Burdell’s menu includes items to share, like plates of North Carolina country ham and summer melon ($19), as well as crispy chicken skins and fried shallots with a cornmeal waffle diners can slide through chicken liver mousse ($17). Burdell’s boiled peanuts ($8) aren’t cooked in the average vat of salty water: Davis adds miso from local fermentors Shared Cultures, a special house spice blend, bay leaves, salt, vinegar and a dab of homemade peanut butter. The mix is boiled for 12 hours until the shells are rendered tender and full of flavor. Davis then sprinkles a little more of that special spice mix on top.
“When you suck the peanuts out of the shell, you get a great umami, nutty flavor,” he said.

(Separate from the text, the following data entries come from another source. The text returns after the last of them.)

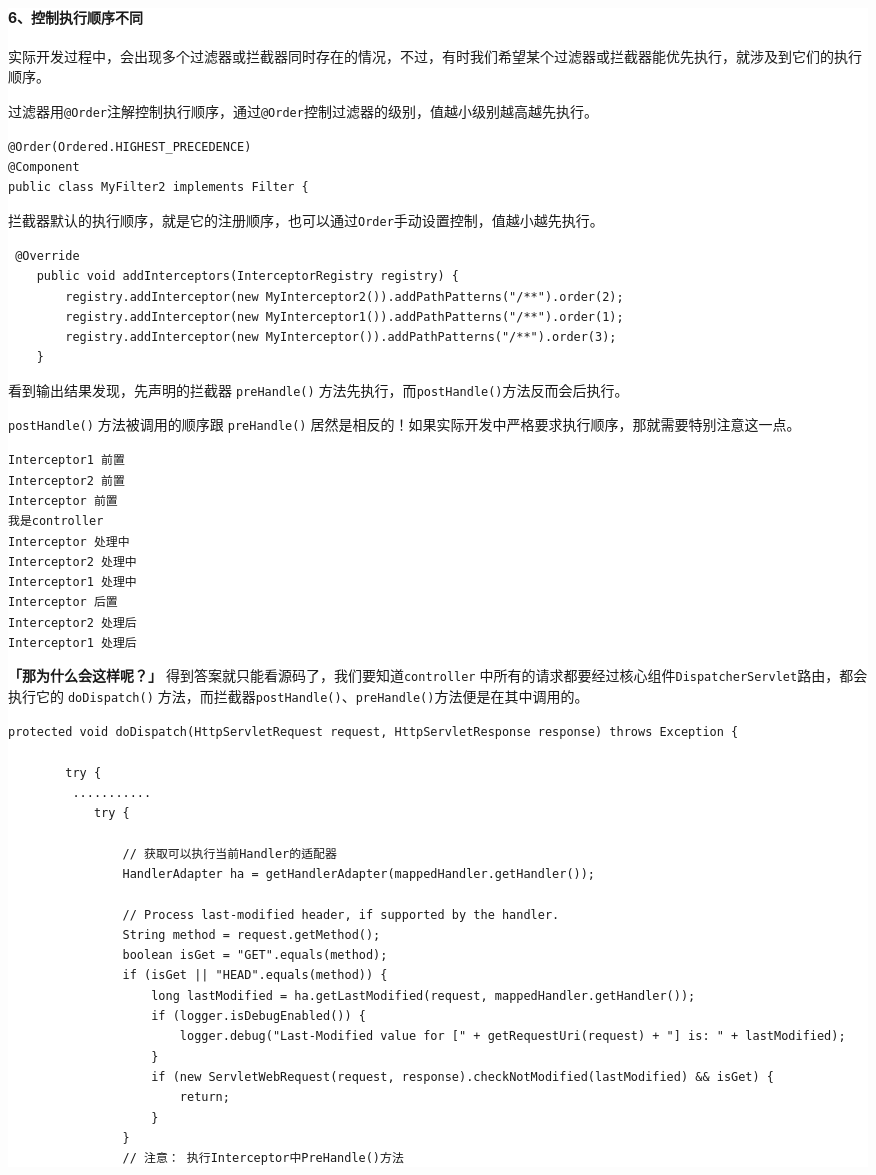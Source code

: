 #### 6、控制执行顺序不同

实际开发过程中，会出现多个过滤器或拦截器同时存在的情况，不过，有时我们希望某个过滤器或拦截器能优先执行，就涉及到它们的执行顺序。

过滤器用`@Order`注解控制执行顺序，通过`@Order`控制过滤器的级别，值越小级别越高越先执行。

```
@Order(Ordered.HIGHEST_PRECEDENCE)
@Component
public class MyFilter2 implements Filter {
```

拦截器默认的执行顺序，就是它的注册顺序，也可以通过`Order`手动设置控制，值越小越先执行。

```
 @Override
    public void addInterceptors(InterceptorRegistry registry) {
        registry.addInterceptor(new MyInterceptor2()).addPathPatterns("/**").order(2);
        registry.addInterceptor(new MyInterceptor1()).addPathPatterns("/**").order(1);
        registry.addInterceptor(new MyInterceptor()).addPathPatterns("/**").order(3);
    }
```

看到输出结果发现，先声明的拦截器  `preHandle()` 方法先执行，而`postHandle()`方法反而会后执行。

`postHandle()` 方法被调用的顺序跟 `preHandle()` 居然是相反的！如果实际开发中严格要求执行顺序，那就需要特别注意这一点。

```
Interceptor1 前置
Interceptor2 前置
Interceptor 前置
我是controller
Interceptor 处理中
Interceptor2 处理中
Interceptor1 处理中
Interceptor 后置
Interceptor2 处理后
Interceptor1 处理后
```

**「那为什么会这样呢？」** 得到答案就只能看源码了，我们要知道`controller` 中所有的请求都要经过核心组件`DispatcherServlet`路由，都会执行它的 `doDispatch()` 方法，而拦截器`postHandle()`、`preHandle()`方法便是在其中调用的。

```
protected void doDispatch(HttpServletRequest request, HttpServletResponse response) throws Exception {
    
        try {
         ...........
            try {
           
                // 获取可以执行当前Handler的适配器
                HandlerAdapter ha = getHandlerAdapter(mappedHandler.getHandler());

                // Process last-modified header, if supported by the handler.
                String method = request.getMethod();
                boolean isGet = "GET".equals(method);
                if (isGet || "HEAD".equals(method)) {
                    long lastModified = ha.getLastModified(request, mappedHandler.getHandler());
                    if (logger.isDebugEnabled()) {
                        logger.debug("Last-Modified value for [" + getRequestUri(request) + "] is: " + lastModified);
                    }
                    if (new ServletWebRequest(request, response).checkNotModified(lastModified) && isGet) {
                        return;
                    }
                }
                // 注意： 执行Interceptor中PreHandle()方法
```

The hearty okra stew, $28, is made with green beans, sesame oil, sesame paste and a remix of Southern cooking’s “holy trinity” — a blend normally made up of green pepper, celery and onion. Davis’ version includes shishito peppers and leeks. He tops off the soup with purslane, sesame seeds and shaved raw okra.
Diners can expect other hearty dishes like neck chops, made with pork from Klingeman Family Farms in Washington state. Davis chose this cut due to its resemblance to classic pork neck bones, a soul food staple, though this highly marbled cut is closer to a pork chop and is roasted and served with a mustard seed jus, chanterelles and a peach jam.